### Records shown
☆ ☆ ☆ ☆ ☆

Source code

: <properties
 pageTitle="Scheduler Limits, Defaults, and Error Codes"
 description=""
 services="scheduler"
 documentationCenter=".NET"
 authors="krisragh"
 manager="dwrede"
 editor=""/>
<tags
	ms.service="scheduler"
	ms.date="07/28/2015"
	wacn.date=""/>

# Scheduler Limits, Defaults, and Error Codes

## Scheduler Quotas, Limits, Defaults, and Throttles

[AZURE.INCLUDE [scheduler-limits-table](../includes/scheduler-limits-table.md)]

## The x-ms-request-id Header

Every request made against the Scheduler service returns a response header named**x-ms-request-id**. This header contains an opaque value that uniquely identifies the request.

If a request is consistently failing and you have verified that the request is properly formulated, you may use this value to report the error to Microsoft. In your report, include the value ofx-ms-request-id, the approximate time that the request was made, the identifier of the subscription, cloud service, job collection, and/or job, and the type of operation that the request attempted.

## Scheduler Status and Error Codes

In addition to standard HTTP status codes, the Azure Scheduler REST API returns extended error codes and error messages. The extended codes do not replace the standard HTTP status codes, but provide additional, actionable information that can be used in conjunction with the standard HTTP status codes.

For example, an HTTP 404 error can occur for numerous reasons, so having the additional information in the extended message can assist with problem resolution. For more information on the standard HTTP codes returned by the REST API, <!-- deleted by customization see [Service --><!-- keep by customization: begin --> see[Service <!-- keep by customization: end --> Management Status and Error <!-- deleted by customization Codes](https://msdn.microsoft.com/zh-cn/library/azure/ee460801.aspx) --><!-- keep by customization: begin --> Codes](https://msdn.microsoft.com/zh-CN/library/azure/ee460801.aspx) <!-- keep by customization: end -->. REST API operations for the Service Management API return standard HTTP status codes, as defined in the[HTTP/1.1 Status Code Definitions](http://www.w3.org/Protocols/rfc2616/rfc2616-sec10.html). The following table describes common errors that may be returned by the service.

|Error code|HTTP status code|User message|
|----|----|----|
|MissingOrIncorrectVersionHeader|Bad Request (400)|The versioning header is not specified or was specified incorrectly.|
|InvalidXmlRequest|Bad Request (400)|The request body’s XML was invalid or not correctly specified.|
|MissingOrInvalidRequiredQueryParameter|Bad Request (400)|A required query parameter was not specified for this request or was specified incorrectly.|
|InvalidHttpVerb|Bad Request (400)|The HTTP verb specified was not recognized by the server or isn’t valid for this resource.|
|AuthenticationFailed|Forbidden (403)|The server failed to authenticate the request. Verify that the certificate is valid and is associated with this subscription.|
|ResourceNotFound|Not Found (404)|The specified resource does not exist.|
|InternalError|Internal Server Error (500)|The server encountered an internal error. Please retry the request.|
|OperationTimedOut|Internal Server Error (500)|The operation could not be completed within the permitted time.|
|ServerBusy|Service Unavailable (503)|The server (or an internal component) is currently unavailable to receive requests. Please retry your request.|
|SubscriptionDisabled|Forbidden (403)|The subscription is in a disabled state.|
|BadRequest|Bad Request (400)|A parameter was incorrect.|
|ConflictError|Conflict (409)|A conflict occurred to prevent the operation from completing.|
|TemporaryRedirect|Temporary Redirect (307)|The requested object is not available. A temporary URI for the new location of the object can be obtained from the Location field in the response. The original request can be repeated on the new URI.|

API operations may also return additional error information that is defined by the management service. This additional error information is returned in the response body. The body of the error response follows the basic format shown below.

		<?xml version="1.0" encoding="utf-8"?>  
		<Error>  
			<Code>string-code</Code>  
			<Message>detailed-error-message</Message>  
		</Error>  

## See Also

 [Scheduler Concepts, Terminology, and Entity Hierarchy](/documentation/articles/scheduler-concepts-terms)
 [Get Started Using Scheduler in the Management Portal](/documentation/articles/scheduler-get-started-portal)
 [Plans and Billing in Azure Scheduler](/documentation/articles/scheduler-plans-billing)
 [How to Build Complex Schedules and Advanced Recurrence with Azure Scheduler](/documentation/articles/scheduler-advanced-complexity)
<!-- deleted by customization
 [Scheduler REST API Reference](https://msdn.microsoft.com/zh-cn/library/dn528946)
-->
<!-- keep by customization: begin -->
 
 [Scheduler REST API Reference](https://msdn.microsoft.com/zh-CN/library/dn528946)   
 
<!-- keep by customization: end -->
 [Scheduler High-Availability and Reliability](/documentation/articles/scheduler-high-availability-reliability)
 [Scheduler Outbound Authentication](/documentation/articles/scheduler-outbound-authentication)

☆ ☆ ☆ ☆ ☆

### Work to complete
Go through the listing and copy each line exactly.

### Result
Source code

: <properties
 pageTitle="Scheduler Limits, Defaults, and Error Codes"
 description=""
 services="scheduler"
 documentationCenter=".NET"
 authors="krisragh"
 manager="dwrede"
 editor=""/>
<tags
	ms.service="scheduler"
	ms.date="07/28/2015"
	wacn.date=""/>

# Scheduler Limits, Defaults, and Error Codes

## Scheduler Quotas, Limits, Defaults, and Throttles

[AZURE.INCLUDE [scheduler-limits-table](../includes/scheduler-limits-table.md)]

## The x-ms-request-id Header

Every request made against the Scheduler service returns a response header named**x-ms-request-id**. This header contains an opaque value that uniquely identifies the request.

If a request is consistently failing and you have verified that the request is properly formulated, you may use this value to report the error to Microsoft. In your report, include the value ofx-ms-request-id, the approximate time that the request was made, the identifier of the subscription, cloud service, job collection, and/or job, and the type of operation that the request attempted.

## Scheduler Status and Error Codes

In addition to standard HTTP status codes, the Azure Scheduler REST API returns extended error codes and error messages. The extended codes do not replace the standard HTTP status codes, but provide additional, actionable information that can be used in conjunction with the standard HTTP status codes.

For example, an HTTP 404 error can occur for numerous reasons, so having the additional information in the extended message can assist with problem resolution. For more information on the standard HTTP codes returned by the REST API, <!-- deleted by customization see [Service --><!-- keep by customization: begin --> see[Service <!-- keep by customization: end --> Management Status and Error <!-- deleted by customization Codes](https://msdn.microsoft.com/zh-cn/library/azure/ee460801.aspx) --><!-- keep by customization: begin --> Codes](https://msdn.microsoft.com/zh-CN/library/azure/ee460801.aspx) <!-- keep by customization: end -->. REST API operations for the Service Management API return standard HTTP status codes, as defined in the[HTTP/1.1 Status Code Definitions](http://www.w3.org/Protocols/rfc2616/rfc2616-sec10.html). The following table describes common errors that may be returned by the service.

|Error code|HTTP status code|User message|
|----|----|----|
|MissingOrIncorrectVersionHeader|Bad Request (400)|The versioning header is not specified or was specified incorrectly.|
|InvalidXmlRequest|Bad Request (400)|The request body’s XML was invalid or not correctly specified.|
|MissingOrInvalidRequiredQueryParameter|Bad Request (400)|A required query parameter was not specified for this request or was specified incorrectly.|
|InvalidHttpVerb|Bad Request (400)|The HTTP verb specified was not recognized by the server or isn’t valid for this resource.|
|AuthenticationFailed|Forbidden (403)|The server failed to authenticate the request. Verify that the certificate is valid and is associated with this subscription.|
|ResourceNotFound|Not Found (404)|The specified resource does not exist.|
|InternalError|Internal Server Error (500)|The server encountered an internal error. Please retry the request.|
|OperationTimedOut|Internal Server Error (500)|The operation could not be completed within the permitted time.|
|ServerBusy|Service Unavailable (503)|The server (or an internal component) is currently unavailable to receive requests. Please retry your request.|
|SubscriptionDisabled|Forbidden (403)|The subscription is in a disabled state.|
|BadRequest|Bad Request (400)|A parameter was incorrect.|
|ConflictError|Conflict (409)|A conflict occurred to prevent the operation from completing.|
|TemporaryRedirect|Temporary Redirect (307)|The requested object is not available. A temporary URI for the new location of the object can be obtained from the Location field in the response. The original request can be repeated on the new URI.|

API operations may also return additional error information that is defined by the management service. This additional error information is returned in the response body. The body of the error response follows the basic format shown below.

		<?xml version="1.0" encoding="utf-8"?>  
		<Error>  
			<Code>string-code</Code>  
			<Message>detailed-error-message</Message>  
		</Error>  

## See Also

 [Scheduler Concepts, Terminology, and Entity Hierarchy](/documentation/articles/scheduler-concepts-terms)
 [Get Started Using Scheduler in the Management Portal](/documentation/articles/scheduler-get-started-portal)
 [Plans and Billing in Azure Scheduler](/documentation/articles/scheduler-plans-billing)
 [How to Build Complex Schedules and Advanced Recurrence with Azure Scheduler](/documentation/articles/scheduler-advanced-complexity)
<!-- deleted by customization
 [Scheduler REST API Reference](https://msdn.microsoft.com/zh-cn/library/dn528946)
-->
<!-- keep by customization: begin -->
 
 [Scheduler REST API Reference](https://msdn.microsoft.com/zh-CN/library/dn528946)   
 
<!-- keep by customization: end -->
 [Scheduler High-Availability and Reliability](/documentation/articles/scheduler-high-availability-reliability)
 [Scheduler Outbound Authentication](/documentation/articles/scheduler-outbound-authentication)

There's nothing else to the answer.